§ **Dataset**:
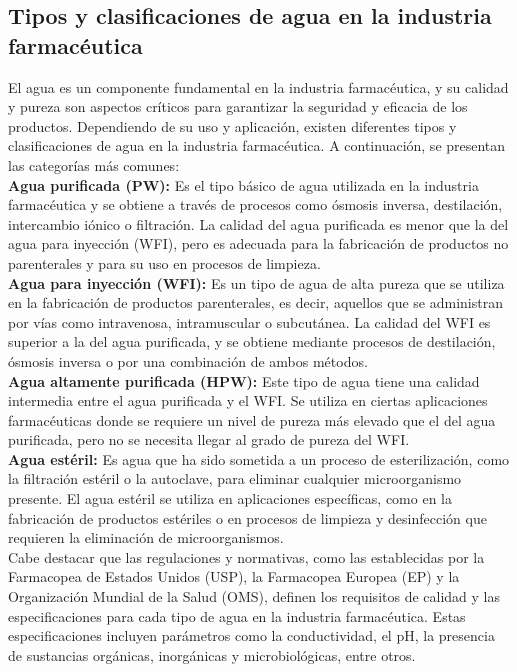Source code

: \subsection{Tipos y clasificaciones de agua en la industria farmacéutica}

El agua es un componente fundamental en la industria farmacéutica, y su calidad y pureza son aspectos críticos para garantizar la seguridad y eficacia de los productos. Dependiendo de su uso y aplicación, existen diferentes tipos y clasificaciones de agua en la industria farmacéutica. A continuación, se presentan las categorías más comunes:\\

\textbf{Agua purificada (PW):} Es el tipo básico de agua utilizada en la industria farmacéutica y se obtiene a través de procesos como ósmosis inversa, destilación, intercambio iónico o filtración. La calidad del agua purificada es menor que la del agua para inyección (WFI), pero es adecuada para la fabricación de productos no parenterales y para su uso en procesos de limpieza.\\

\textbf{Agua para inyección (WFI):} Es un tipo de agua de alta pureza que se utiliza en la fabricación de productos parenterales, es decir, aquellos que se administran por vías como intravenosa, intramuscular o subcutánea. La calidad del WFI es superior a la del agua purificada, y se obtiene mediante procesos de destilación, ósmosis inversa o por una combinación de ambos métodos.\\

\textbf{Agua altamente purificada (HPW):} Este tipo de agua tiene una calidad intermedia entre el agua purificada y el WFI. Se utiliza en ciertas aplicaciones farmacéuticas donde se requiere un nivel de pureza más elevado que el del agua purificada, pero no se necesita llegar al grado de pureza del WFI.\\

\textbf{Agua estéril:} Es agua que ha sido sometida a un proceso de esterilización, como la filtración estéril o la autoclave, para eliminar cualquier microorganismo presente. El agua estéril se utiliza en aplicaciones específicas, como en la fabricación de productos estériles o en procesos de limpieza y desinfección que requieren la eliminación de microorganismos.\\

Cabe destacar que las regulaciones y normativas, como las establecidas por la Farmacopea de Estados Unidos (USP), la Farmacopea Europea (EP) y la Organización Mundial de la Salud (OMS), definen los requisitos de calidad y las especificaciones para cada tipo de agua en la industria farmacéutica. Estas especificaciones incluyen parámetros como la conductividad, el pH, la presencia de sustancias orgánicas, inorgánicas y microbiológicas, entre otros.\\

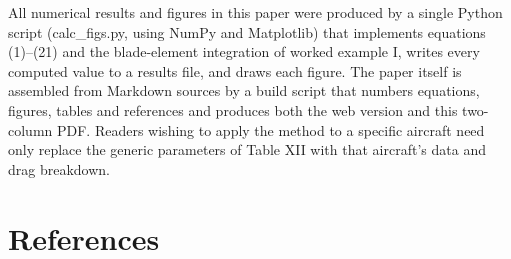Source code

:\documentclass[10pt,a4paper,twocolumn]{article}
\begin{document}
All numerical results and figures in this paper were produced by a
single Python script (calc\_figs.py, using NumPy and Matplotlib) that
implements equations (1)--(21) and the blade-element integration of
worked example I, writes every computed value to a results file, and
draws each figure. The paper itself is assembled from Markdown sources
by a build script that numbers equations, figures, tables and references
and produces both the web version and this two-column PDF. Readers
wishing to apply the method to a specific aircraft need only replace the
generic parameters of Table XII with that aircraft's data and drag
breakdown.

\hypertarget{references}{%
\section*{References}\label{references}}
\end{document}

§ **Exercise goal**:
Up to and including the last line above, starting with the line that contains "generic parameters of", return each line exactly and nothing else.

§ **Exercise response**:
generic parameters of Table XII with that aircraft's data and drag
breakdown.

\hypertarget{references}{%
\section*{References}\label{references}}
\end{document}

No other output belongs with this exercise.